__What is required__. Work out how many lines in the data include the string "samples"; reply with that number alone.
:: Records for the exercise ::
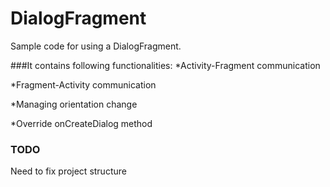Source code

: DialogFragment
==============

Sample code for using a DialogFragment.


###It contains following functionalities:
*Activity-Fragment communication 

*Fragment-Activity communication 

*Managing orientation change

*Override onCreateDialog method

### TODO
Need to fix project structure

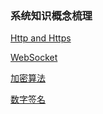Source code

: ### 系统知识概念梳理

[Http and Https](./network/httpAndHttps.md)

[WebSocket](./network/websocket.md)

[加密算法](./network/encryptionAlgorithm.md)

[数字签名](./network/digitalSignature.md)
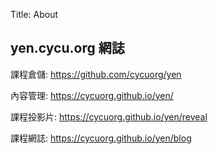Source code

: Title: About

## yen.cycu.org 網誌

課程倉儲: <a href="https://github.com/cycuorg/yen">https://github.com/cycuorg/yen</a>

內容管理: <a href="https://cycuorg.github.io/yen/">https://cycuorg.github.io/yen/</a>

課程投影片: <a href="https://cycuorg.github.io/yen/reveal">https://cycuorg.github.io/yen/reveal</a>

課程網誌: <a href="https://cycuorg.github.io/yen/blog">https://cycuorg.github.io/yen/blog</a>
:::
:: Records for the exercise ::
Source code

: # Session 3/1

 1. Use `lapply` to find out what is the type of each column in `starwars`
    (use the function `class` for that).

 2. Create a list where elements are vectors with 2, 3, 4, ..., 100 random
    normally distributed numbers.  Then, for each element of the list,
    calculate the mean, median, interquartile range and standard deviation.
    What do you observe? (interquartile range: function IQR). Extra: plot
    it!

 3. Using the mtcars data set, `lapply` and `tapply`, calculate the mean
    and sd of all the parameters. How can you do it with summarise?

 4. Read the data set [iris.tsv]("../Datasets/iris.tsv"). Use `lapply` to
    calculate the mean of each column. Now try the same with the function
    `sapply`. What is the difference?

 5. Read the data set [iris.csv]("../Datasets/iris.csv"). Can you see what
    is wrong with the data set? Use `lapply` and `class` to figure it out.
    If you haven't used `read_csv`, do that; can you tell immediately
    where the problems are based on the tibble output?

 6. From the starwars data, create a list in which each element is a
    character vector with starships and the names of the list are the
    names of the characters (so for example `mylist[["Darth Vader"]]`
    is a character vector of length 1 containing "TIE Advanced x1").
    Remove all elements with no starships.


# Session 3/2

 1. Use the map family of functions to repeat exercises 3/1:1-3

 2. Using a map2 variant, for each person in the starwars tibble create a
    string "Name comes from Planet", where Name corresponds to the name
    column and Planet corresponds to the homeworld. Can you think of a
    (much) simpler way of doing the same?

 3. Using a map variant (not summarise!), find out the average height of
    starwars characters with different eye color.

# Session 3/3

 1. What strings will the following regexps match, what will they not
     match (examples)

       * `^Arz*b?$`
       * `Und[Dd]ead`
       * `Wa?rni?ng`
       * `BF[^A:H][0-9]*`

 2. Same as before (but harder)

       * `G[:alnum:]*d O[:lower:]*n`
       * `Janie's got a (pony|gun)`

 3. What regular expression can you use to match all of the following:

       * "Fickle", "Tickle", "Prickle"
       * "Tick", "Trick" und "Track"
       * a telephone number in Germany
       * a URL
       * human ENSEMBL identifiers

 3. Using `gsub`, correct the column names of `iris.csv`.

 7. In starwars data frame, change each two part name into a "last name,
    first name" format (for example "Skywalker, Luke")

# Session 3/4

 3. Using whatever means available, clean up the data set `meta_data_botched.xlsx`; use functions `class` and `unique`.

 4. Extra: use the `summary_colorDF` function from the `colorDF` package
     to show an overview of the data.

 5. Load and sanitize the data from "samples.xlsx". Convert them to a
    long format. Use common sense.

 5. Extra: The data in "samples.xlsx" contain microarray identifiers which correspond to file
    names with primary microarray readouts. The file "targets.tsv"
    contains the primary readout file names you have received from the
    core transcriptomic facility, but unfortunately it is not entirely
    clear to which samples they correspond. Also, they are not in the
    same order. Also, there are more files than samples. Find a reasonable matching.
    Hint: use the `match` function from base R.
:::
:: Records for the exercise ::
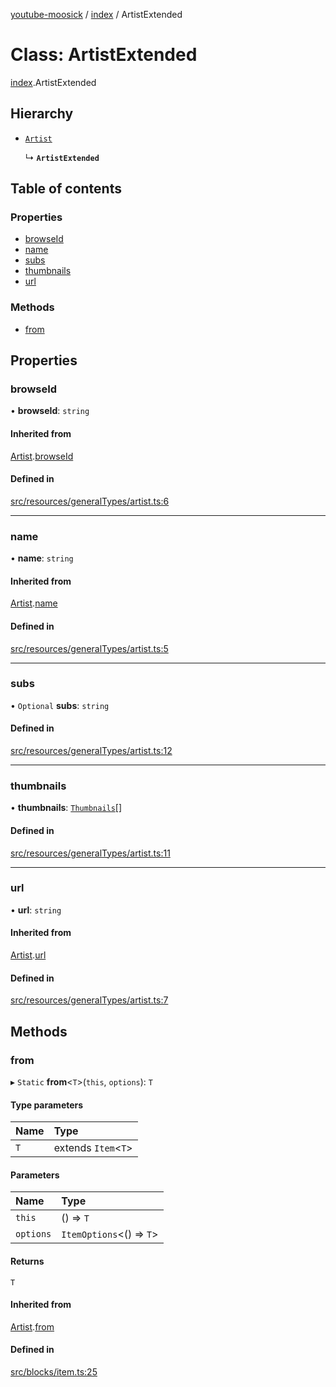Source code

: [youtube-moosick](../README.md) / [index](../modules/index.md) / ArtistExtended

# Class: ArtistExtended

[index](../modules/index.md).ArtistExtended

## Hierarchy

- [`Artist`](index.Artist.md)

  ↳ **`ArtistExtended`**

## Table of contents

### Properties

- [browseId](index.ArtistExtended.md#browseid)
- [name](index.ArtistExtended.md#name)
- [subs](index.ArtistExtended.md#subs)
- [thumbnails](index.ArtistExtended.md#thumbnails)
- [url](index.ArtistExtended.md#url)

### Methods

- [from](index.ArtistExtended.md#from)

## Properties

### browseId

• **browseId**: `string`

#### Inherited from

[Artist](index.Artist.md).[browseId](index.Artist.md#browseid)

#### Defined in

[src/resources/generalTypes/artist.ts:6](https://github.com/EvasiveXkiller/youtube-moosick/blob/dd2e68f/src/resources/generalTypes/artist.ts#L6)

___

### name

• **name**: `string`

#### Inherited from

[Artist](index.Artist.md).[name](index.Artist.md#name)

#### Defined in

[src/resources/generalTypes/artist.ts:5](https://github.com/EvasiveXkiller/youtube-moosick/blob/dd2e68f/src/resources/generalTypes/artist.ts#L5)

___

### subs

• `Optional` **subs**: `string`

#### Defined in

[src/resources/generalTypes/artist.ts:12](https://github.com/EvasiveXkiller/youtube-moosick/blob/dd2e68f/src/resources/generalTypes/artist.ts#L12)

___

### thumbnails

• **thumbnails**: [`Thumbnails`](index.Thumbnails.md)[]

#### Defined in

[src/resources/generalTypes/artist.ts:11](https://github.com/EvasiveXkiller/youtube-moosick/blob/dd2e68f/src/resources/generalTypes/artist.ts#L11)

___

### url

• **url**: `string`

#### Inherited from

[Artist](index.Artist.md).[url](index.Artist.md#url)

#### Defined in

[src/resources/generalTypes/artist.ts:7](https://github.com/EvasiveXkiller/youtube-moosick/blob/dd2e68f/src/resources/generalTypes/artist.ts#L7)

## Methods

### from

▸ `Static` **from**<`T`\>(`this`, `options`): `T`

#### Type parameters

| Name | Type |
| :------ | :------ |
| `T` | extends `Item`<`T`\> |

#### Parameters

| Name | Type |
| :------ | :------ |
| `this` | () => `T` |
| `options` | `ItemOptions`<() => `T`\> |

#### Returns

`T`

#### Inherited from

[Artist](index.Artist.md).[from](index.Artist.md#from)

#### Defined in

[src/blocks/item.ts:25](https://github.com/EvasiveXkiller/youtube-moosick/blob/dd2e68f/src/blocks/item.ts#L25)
:::
__Completed task__. 4